Brad Hall, Gaddy & Hall, Albuquerque, New Mexico, for the Intervenor - Appellee.

Before PORFILIO, MAGILL* and LUCERO, Circuit Judges.

LUCERO, Circuit Judge.

In this appeal, we consider, in light of recent Supreme Court precedent, the evidentiary showing required to recover punitive damages under a vicarious liability theory against an employer accused of violating the Americans with Disabilities Act ("ADA"), 42 U.S.C. § 12101 et seq. We exercise jurisdiction under 28 U.S.C. § 1291, and affirm.

I

In 1991, Wal-Mart hired Eduardo Amaro, with the knowledge that he was hearing-impaired and would need an interpreter in certain circumstances, including training sessions and meetings. On January 19, 1993, Amaro left a mandatory training session requiring viewing of a video tape because there was neither closed-captioning nor an interpreter, and he consequently could not understand the presentation. Amaro's supervisor, Kim Wiggins, ordered him to return to the session, explaining that a co-worker who could finger-spell, but was not a certified "ASL" interpreter, would interpret for him. When Amaro rejected this suggestion, Wiggins reported the matter to the store manager, Robert Dunn.
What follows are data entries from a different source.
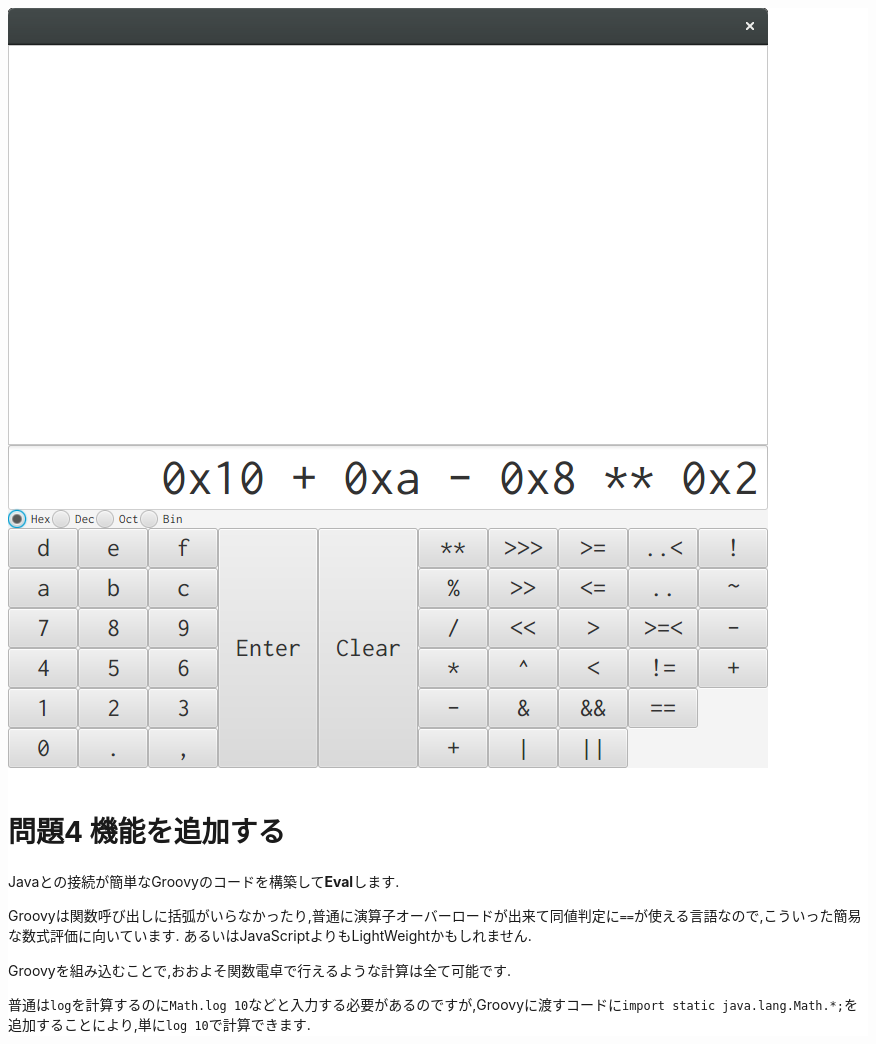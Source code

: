 ![](hex.png)

# 問題4 機能を追加する

Javaとの接続が簡単なGroovyのコードを構築して**Eval**します.

Groovyは関数呼び出しに括弧がいらなかったり,普通に演算子オーバーロードが出来て同値判定に`==`が使える言語なので,こういった簡易な数式評価に向いています.
あるいはJavaScriptよりもLightWeightかもしれません.

Groovyを組み込むことで,おおよそ関数電卓で行えるような計算は全て可能です.

普通は`log`を計算するのに`Math.log 10`などと入力する必要があるのですが,Groovyに渡すコードに`import static java.lang.Math.*;`を追加することにより,単に`log 10`で計算できます.
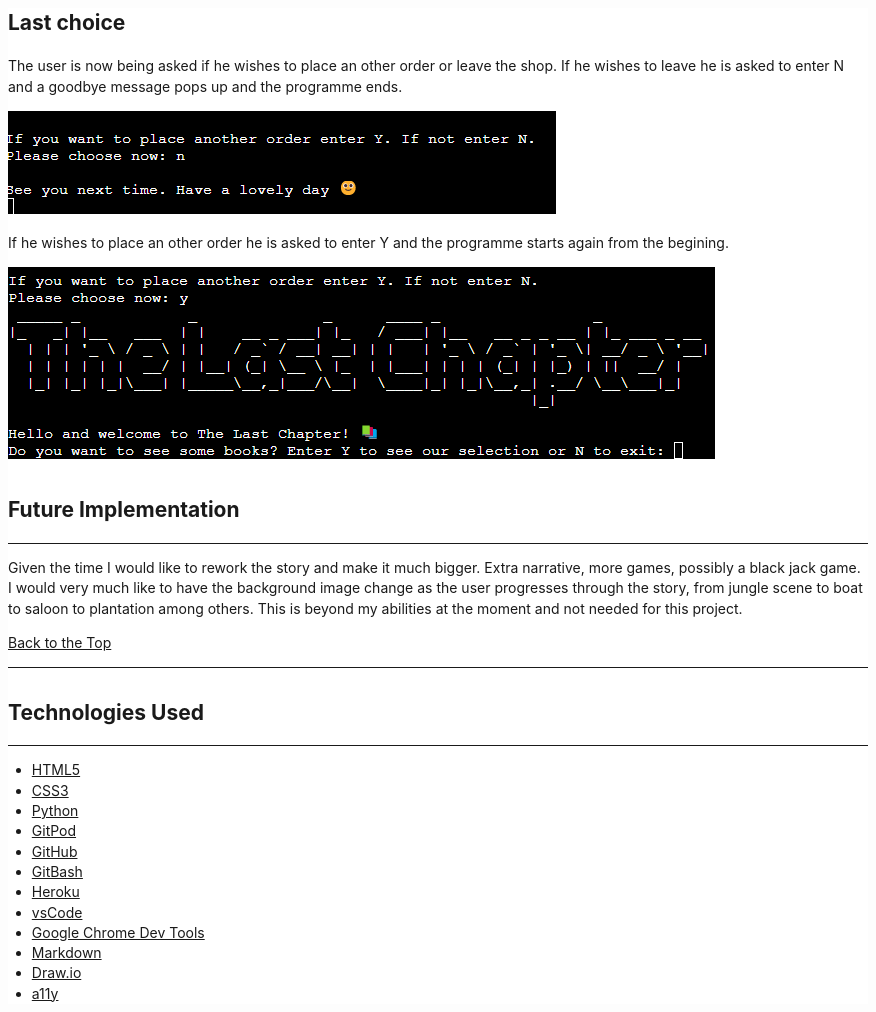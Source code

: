 
## Last choice

The user is now being asked if he wishes to place an other order or leave the shop. If he wishes to leave he is asked to enter N and a goodbye message pops up and the programme ends.

![Leave Shop](readme-assets/last-choice-exit.png)


If he wishes to place an other order he is asked to enter Y and the programme starts again from the begining.

![Order another book](readme-assets/last-choice-new-start.png)

## Future Implementation 
--------------------------
  Given the time I would like to rework the story and make it much bigger.
  Extra narrative, more games, possibly a black jack game.
  I would very much like to have the background image change as the user progresses through
  the story, from jungle scene to boat to saloon to plantation among others.
  This is beyond my abilities at the moment and not needed for this project.

[Back to the Top](#table-of-contents)


-----
## Technologies Used 
---------------------

- [HTML5](https://en.wikipedia.org/wiki/HTML5)
- [CSS3](https://en.wikipedia.org/wiki/CSS)
- [Python](https://www.python.org/) 
- [GitPod](https://www.gitpod.io/)
- [GitHub](https://github.com/)
- [GitBash](https://www.atlassian.com/git/tutorials/git-bash#:~:text=What%20is%20Git%20Bash%3F,operating%20system%20through%20written%20commands.)
- [Heroku](https://id.heroku.com/login)
- [vsCode](https://code.visualstudio.com/)
- [Google Chrome Dev Tools](https://developer.chrome.com/docs/devtools/)
- [Markdown](https://markdown-guide.readthedocs.io/en/latest/)
- [Draw.io](https://drawio-app.com/)
- [a11y](https://color.a11y.com/Contrast/)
The next day, January 20, 1993, Amaro, who had worked in the receiving department, where his responsibilities included scanning and marking labels, was transferred to the maintenance department to perform janitorial duties. Amaro questioned the transfer and again requested an interpreter, but Wiggins responded with a note accusing him of refusing to perform his job. On the following day, January 21 1993, Wiggins and Amaro, without an interpreter, met with Dunn, who, in a written note, informed Amaro that the transfer was necessary for two reasons: because payroll reductions had reduced the staff in the receiving department, while creating an opening in the maintenance department; and because the maintenance position would "involve less communications and be more simple for you." Appellant's App. at 208. To no avail, Amaro requested an interpreter to explain the transfer, which he viewed as a demotion, and threatened to file a complaint with the EEOC. Dunn thereupon suspended Amaro.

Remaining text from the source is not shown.